Walk Don't Run 6/23/15
Published on Thursday, 02 July 2015 13:30
Written by Nikki McKim
By: Nikki McKim
Last weekend I hit my old stomping grounds to attend the 160th Anniversary of Miles Ranch. I was looking forward to seeing the renovations that the Bruxellas family has made to the old farm estate and to be exploring an area of Richardson County that I love so much.
As I drove over I took the route that I’ve taken my entire life down to the ranch. The old country road with beautiful views and the old Cooper farmhouse where I spent much of my youth always makes my stress melt away. I rolled down the windows, turned down the radio and just took it all in. I breathed deeply and smiled as I drove west.

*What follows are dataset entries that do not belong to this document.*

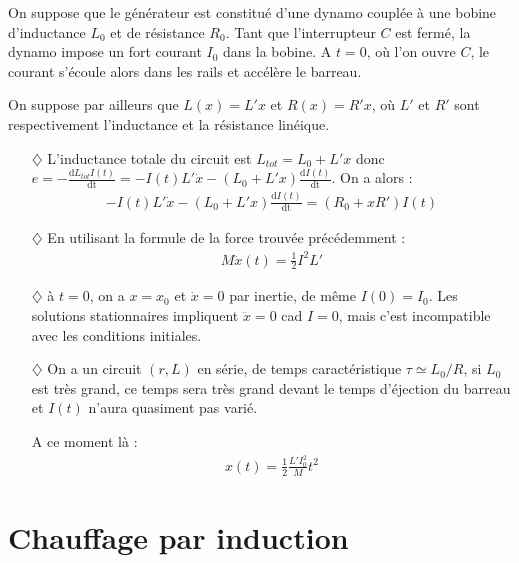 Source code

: \documentclass{report}
\begin{document}
On suppose que le générateur est constitué d'une dynamo couplée à une bobine d'inductance $L_0$ et de résistance $R_0$. Tant que l'interrupteur $C$ est fermé, la dynamo impose un fort courant $I_0$ dans la bobine. A $t=0$, où l'on ouvre $C$, le courant s'écoule alors dans les rails et accélère le barreau. 

On suppose par ailleurs que $L(x)=L'x$ et $R(x)=R'x$, où $L'$ et $R'$ sont respectivement l'inductance et la résistance linéique.

\begin{itemize}

	\item[$\diamondsuit$] L'inductance totale du circuit est $L_{tot}=L_0+L'x$ donc $e=-\frac{\mathrm{d}L_{tot}I(t)}{\mathrm{dt}}=-I(t)L'\dot{x}-(L_0+L'x)\frac{\mathrm{d}I(t)}{\mathrm{dt}}$. On a alors :
	\begin{align*}
		-I(t)L'\dot{x}-(L_0+L'x)\frac{\mathrm{d}I(t)}{\mathrm{dt}} = (R_0+xR')I(t)
	\end{align*}
	
	\item[$\diamondsuit$] En utilisant la formule de la force trouvée précédemment :
	\begin{align*}
		M\ddot{x}(t)=\frac{1}{2}I^2L'
	\end{align*}
	
	\item[$\diamondsuit$] à $t=0$, on a $x=x_0$ et $\dot{x}=0$ par inertie, de même $I(0)=I_0$. Les solutions stationnaires impliquent $\ddot{x}=0$ cad $I=0$, mais c'est incompatible avec les conditions initiales. 
	
	\item[$\diamondsuit$] On a un circuit $(r,L)$ en série, de temps caractéristique $\tau\simeq L_0/R$, si $L_0$ est très grand, ce temps sera très grand devant le temps d'éjection du barreau et $I(t)$ n'aura quasiment pas varié. 
	
	A ce moment là :
	\begin{align*}		
		x(t)=\frac{1}{2}\frac{L'I_0^2}{M} t^2	
	\end{align*}

\end{itemize}

\section*{Chauffage par induction}
\end{document}
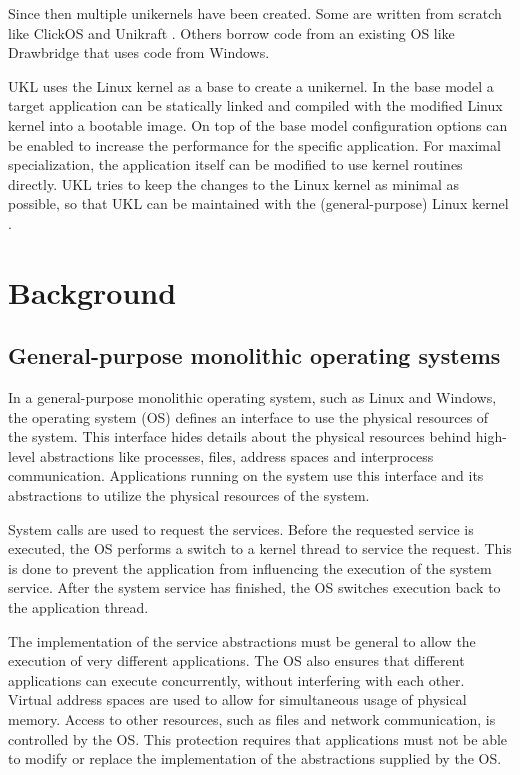 \documentclass[10pt,twocolumn,a4paper]{article}
\begin{document}
  Since then multiple unikernels have been created. Some are written from scratch like
  ClickOS \cite{martins2014} and Unikraft \cite{kuenzer21}.
  Others borrow code from an existing OS like Drawbridge \cite{porter11} 
  that uses code from Windows.

  UKL uses the Linux kernel as a base to create a unikernel.
  In the base model a target application can be statically linked and compiled with
  the modified Linux kernel into a bootable image.
  On top of the base model configuration options can be enabled to increase the performance
  for the specific application.
  For maximal specialization, the application itself can be modified to use kernel routines
  directly.
  UKL tries to keep the changes to the Linux kernel as minimal as possible,
  so that UKL can be maintained with the (general-purpose) Linux kernel \cite{raza23}.
  

\section{Background}\label{sec:background}
  \subsection{General-purpose monolithic operating systems}
    In a general-purpose monolithic operating system, such as Linux and Windows,
    the operating system (OS) defines an interface to use the physical resources
    of the system. 
    This interface hides details about the physical resources behind
    high-level abstractions like processes, files, address spaces 
    and interprocess communication.
    Applications running on the system use this interface and its abstractions
    to utilize the physical resources of the system.

    System calls are used to request the services.
    Before the requested service is executed, the OS performs a switch to a kernel thread
    to service the request.
    This is done to prevent the application from influencing the execution of the system service.
    After the system service has finished, the OS switches execution back to the application thread.

    The implementation of the service abstractions must be general to allow the execution 
    of very different applications.
    The OS also ensures that different applications can execute concurrently, 
    without interfering with each other. 
    Virtual address spaces are used to allow for simultaneous usage of physical memory.
    Access to other resources, such as files and network communication, is controlled
    by the OS.
    This protection requires that applications must not be able
    to modify or replace the implementation of the abstractions supplied by the OS.
\end{document}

When I was a kid we always spent time down at the river near Miles Ranch. We passed that old familiar sign hundreds of times to camp, fish and swim. It’s one of my favorite places in the county, if not my favorite. It had been years since I was down this old road and my heart sank at how unfamiliar my surroundings now were. Trees have been cleared out in areas, leaving stunning views to the south. In other areas weeds and trees were overgrown making it look like this part of the world had been left abandoned.
It reminded me of a trip I took to Texas almost exactly 13 years ago. It was the first time Brian and I had gone to Texas together. On our way to Killeen to meet our first niece, I begged Brian to swing through Belton. It was where my grandparents had lived for years and I wanted to show Brian where I had spent countless summers and Christmases. As we pulled into the area that I vividly remember to this day, I was suddenly lost. Gone was the A frame house that signaled how close we were to our grandparents home. Trees had overgrown, homes had been abandoned or torn down and the pool that brought my sister and I so much joy was overgrown and chained up. It had all changed so quickly. In a matter of nine years-nothing was the same. It was absolutely heart crushing for me. Everything I had been so excited to return too was gone or different. It was like losing my grandfather all over again. I would never have the chance to show Brian a place that held some of my greatest memories.
Saturday as I got closer to my destination I was a bundle of nerves. I knew I’d be devastated if I rounded the corner and didn’t see the familiar “Miles Ranch” sign. But it was there and it instantly brought me comfort. I walked the grounds envious of this family who had done something that I dreamed of as a kid. I wanted to live on this beautiful piece of land and make-over this gorgeous home. I couldn’t have done half as good of a job as the Bruxellas have done. They have taken a beautiful and historic part of Richardson County and brought it back to life. I never thought I would see the day, I had anticipated that the house would eventually cave in on its self and another piece of my childhood would disappear. (Thank you Paulo and Vanji for working so hard to preserve such a beautiful home.)
As I drove home tears streamed down my face. I blame the lack of sleep and being sick all week but most of it was how emotional I was seeing how things have changed. I almost felt betrayed by the landscape of my youth. Perhaps I was angry that it had the nerve to change on me. How dare nothing stay the same. The longer I drove, the more I realized that things have to change because that is life. Nothing can stay the same as it was in our youth. Things are constantly changing, sometimes it’s unfair, but most of the time it’s for the good. I am not a fan of change, I want Alex to stay little, I want the lines of my head disappear, I want that old road to Miles Ranch to be bright and full of life again and I want that old Belton, Texas neighborhood to look exactly how it did when I was seven years old. I know it’s a lot to ask, but I just want everything to stop changing. If that isn’t possible; I wish it would at least slow down and stop changing so quickly.
It makes me sad that I won’t be able to take Alex to many of the places that gave me such joy as a child. I always imagined taking my children back to Belton to see how magical it was, or drop them off for their first day of school at Dawson-Verdon. But, those are my memories and hopefully the new places we find along this ever changing path will bring him the same joy I felt and feel now when I think of them. Perhaps he will think of days out at my Grandma and Grandpa Harmon’s house flying a kite and the gorgeous southern view. Maybe he will think of my mom’s house in Auburn where he can run wild with cats, chickens and horses. Or he will think of his papa’s cabin near Rulo where we catch dozens of tiny fish off of a small dock on the pond. His memories will be different than mine as mine were from my parents. We want to give our children the same love of certain places and the memories that mean so much to us but they need to make their own. I may not like how everything changes, but that’s life. As long as we have a breath in our body we will move forward. As a civilization, things will always change and I guess that is what life’s all about. But how I’d give anything to let him see these places through my eyes so he would know just how magical they once were.